Adverse Possession and Reasonable Belief

This blog post was contributed by David Thomas, Teaching Fellow for Property law.

Top view of the village, fields and forests near the village

As we all know, the Land Registration Act 2002 changed the law of adverse possession, making it much harder for adverse possessors to gain a good title. You have to apply to register your ownership under paragraph 1 of Schedule 6 to the Land Registry, who in turn will notify the registered owner. If the registered owner objects, your title can only be registered if very limited circumstances apply. One of these is intended to provide an effective way of dealing with boundary disputes. Under paragraph 5(4) of Schedule 6, if four conditions are met, the adverse possessor’s title may be registered and displace that of the registered owner. The condition we are looking at in this blog is subparagraph (d):

for at least ten years of the period of adverse possession ending on the date of the application, the applicant … reasonably believed that the land to which the application relates belonged to him.

Paragraph 1 of the Schedule requires, for the making of an application under the Schedule, that the applicant “has been in adverse possession of the estate for the period of ten years ending on the date of the application.” That seems both reasonable and clear, and no doubt because of the similar wording it has been widely assumed that subparagraph (d) similarly required the reasonable belief to relate to the ten years “ending on the date of the application”.
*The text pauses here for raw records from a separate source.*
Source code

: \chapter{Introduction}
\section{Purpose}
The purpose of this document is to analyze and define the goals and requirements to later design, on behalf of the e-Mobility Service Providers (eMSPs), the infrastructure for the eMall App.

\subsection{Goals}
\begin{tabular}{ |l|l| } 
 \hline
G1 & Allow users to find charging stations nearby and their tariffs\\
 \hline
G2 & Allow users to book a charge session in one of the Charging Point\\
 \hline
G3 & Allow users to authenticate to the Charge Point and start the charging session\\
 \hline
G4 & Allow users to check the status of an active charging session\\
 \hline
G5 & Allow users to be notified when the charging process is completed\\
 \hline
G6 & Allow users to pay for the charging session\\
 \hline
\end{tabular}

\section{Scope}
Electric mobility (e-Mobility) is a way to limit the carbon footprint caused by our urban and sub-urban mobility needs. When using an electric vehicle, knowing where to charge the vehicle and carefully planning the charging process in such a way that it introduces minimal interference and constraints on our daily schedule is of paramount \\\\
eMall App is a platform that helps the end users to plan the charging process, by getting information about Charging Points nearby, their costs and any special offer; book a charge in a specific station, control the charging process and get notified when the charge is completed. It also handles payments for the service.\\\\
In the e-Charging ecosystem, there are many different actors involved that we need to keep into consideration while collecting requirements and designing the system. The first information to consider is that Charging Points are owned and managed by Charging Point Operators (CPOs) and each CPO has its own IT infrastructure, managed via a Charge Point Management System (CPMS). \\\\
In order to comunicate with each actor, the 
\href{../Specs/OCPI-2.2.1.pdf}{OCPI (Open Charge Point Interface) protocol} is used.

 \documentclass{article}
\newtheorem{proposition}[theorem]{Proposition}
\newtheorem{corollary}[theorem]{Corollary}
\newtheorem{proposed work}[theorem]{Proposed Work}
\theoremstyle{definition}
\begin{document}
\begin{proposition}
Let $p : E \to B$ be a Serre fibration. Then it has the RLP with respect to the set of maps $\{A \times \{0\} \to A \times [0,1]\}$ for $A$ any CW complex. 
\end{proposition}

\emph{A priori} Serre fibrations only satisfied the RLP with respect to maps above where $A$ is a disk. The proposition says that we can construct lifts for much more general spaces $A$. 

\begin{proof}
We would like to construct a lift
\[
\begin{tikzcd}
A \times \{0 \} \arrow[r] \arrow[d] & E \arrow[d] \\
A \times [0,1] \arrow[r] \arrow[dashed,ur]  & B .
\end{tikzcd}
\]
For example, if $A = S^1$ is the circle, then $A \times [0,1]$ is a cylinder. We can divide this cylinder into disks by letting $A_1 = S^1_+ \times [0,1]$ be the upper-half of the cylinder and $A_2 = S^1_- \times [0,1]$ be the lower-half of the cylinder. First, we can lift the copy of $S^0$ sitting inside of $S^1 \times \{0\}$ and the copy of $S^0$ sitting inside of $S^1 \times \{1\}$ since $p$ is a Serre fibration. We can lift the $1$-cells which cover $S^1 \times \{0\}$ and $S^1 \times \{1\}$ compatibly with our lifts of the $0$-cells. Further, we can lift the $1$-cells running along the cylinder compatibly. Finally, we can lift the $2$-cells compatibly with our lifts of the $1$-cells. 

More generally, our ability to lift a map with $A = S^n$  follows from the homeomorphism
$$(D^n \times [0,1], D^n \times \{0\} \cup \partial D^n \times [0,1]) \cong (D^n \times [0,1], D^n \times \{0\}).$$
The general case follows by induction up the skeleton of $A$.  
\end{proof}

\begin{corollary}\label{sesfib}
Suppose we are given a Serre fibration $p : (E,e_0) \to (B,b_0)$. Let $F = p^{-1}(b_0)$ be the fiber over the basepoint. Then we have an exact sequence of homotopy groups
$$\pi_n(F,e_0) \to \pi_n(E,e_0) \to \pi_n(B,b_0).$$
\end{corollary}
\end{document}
The problem with that interpretation, however, is that it does not in fact allow the provision to operate at all. At some point, the adverse possessor will learn that the registered title does not match up with the situation on the ground. At that point (we may assume) their belief will stop being reasonable. An application to the Land Registry is likely to follow, but we can be sure that it will not follow on the same day, as that interpretation literally requires.

The first Court of Appeal case to deal with paragraph 5(4), Zarb v Parry [2011] EWCA Civ 1306, did not turn on this point, but the court did make the assumption that the period of reasonable belief had to be the ten years ending on the date of the application; Arden LJ referred to the need to make the application promptly.

In the recent case of Brown v Ridley [2024] UKUT 14 (LC), the Upper Tribunal had to deal with the issue directly. The very thoughtful judgment spells out that there is a second interpretation of the subparagraph; that the period of reasonable belief needed to be of at least ten years within the period of adverse possession, not necessarily up to the date of the application. This interpretation restores the effectiveness of the provision.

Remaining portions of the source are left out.